Far too often, people make changes to the database schema or to the data with which the database is initially populated. This causes pain and suffering for anyone with a live Eden instance who needs to upgrade their Eden software.
Web2py handles some simple schema changes, but the ones that cause problems are precisely the ones it can't handle, such as renaming a field or table, or adding a required non-null field, or requiring the creation of new records from current ones (e.g. if a single foreign key reference is removed from a table and is placed in a new relationship table), or where the data themselves are modified.
We should provide a way of easing the process of migrating a database to a new revision.
- Track database schema and initial database content changes in Eden on each commit to trunk. (This could be done as part of the continuous integration tests that are launched on each commit: Run Eden from scratch, which creates the database and adds initial data, then compare this with the result of the run from the last commit.)
- Identify the differences between the old and new schemas, and old and new initial contents.
- Determine which changes will be handled by Web2py without assistance.
- For more significant changes, attempt to figure out how to convert from old to new schema.
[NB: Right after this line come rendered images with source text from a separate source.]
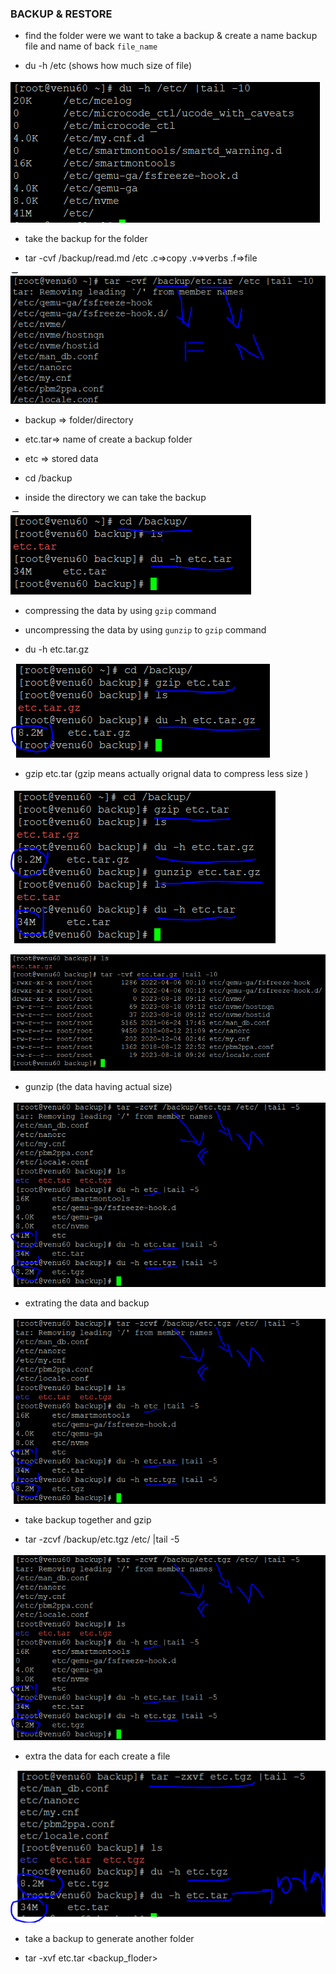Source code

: ### BACKUP & RESTORE


* find the folder were we want to take a backup & create a name backup file and name of back `file_name`

* du -h /etc (shows how much size of file)

 ![preview](images/backup1.PNG)
  
*  take the backup for the folder
 
* tar -cvf /backup/read.md /etc
 .c=>copy
 .v=>verbs
 .f=>file
 
 ![preview](images/back23.PNG)

* backup => folder/directory
* etc.tar=> name of create a backup folder 
* etc => stored data
* cd /backup
   
* inside the directory we can take the backup

 ![preview](images/back24.PNG)

* compressing the data by using `gzip` command 

* uncompressing the data by using `gunzip` to `gzip` command 
 
* du -h etc.tar.gz
 
 ![preview](images/back25.PNG) 

* gzip etc.tar (gzip means actually orignal data to compress less size )
 
 ![preview](images/back26.PNG)

 ![preview](images/back27.PNG)

* gunzip (the data having actual size)
 
 ![preview](images/back28.PNG)

* extrating the data and backup

 ![preview](images/back28.PNG)

* take backup together and gzip

* tar -zcvf /backup/etc.tgz /etc/ |tail -5
 
![preview](images/back29.PNG)

* extra the data for each create a file

![preview](images/back30.PNG)

* take a backup to generate another folder

* tar -xvf etc.tar <backup_floder>




 
 
     


    
 

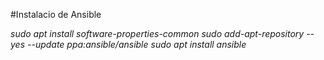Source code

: #Instalacio de Ansible 

*sudo apt install software-properties-common*
*sudo add-apt-repository --yes --update ppa:ansible/ansible*
*sudo apt install ansible*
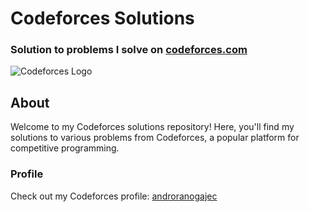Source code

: # Codeforces Solutions

### Solution to problems I solve on [codeforces.com](https://codeforces.com/)

![Codeforces Logo](https://codeforces.org/s/18049/images/codeforces-logo-with-telegram.png)

## About
Welcome to my Codeforces solutions repository! Here, you'll find my solutions to various problems from Codeforces, a popular platform for competitive programming. 

### Profile
Check out my Codeforces profile: [androranogajec](https://codeforces.com/profile/androranogajec)

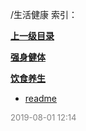 /生活健康 索引：


**[上一级目录](/index.md)**

**[强身健体](/生活健康/强身健体/index.md)**

**[饮食养生](/生活健康/饮食养生/index.md)**

- [readme](/生活健康/readme.md)


<font size=2 color='grey'> 2019-08-01 12:14 </font>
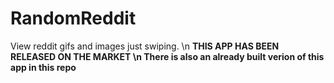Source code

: # RandomReddit
View reddit gifs and images just swiping. \n
<b>THIS APP HAS BEEN RELEASED ON THE MARKET<b> \n
There is also an already built verion of this app in this repo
For instance:
- Attempt to match renamed tables by their fields, and renamed fields by their characteristics. Attempt to match fields moved out to new tables by names and characteristics.
- Determine if type changes might be automated, or partly automated (e.g. if a field's type changes from text to datetime).
- Provide a gui that shows the schema changes and suggested fixups. Allow the user to:
- Confirm or alter matching of renamed elements.
- Say how new fields should be populated from old ones.
- Provide a migration script.
- Record the operations needed to convert a populated database to match the new schema and new initial contents across each revision.
- Provide a way for a sysadmin who has updated their copy of Eden to run the set of conversions from their previous revision to the new revision.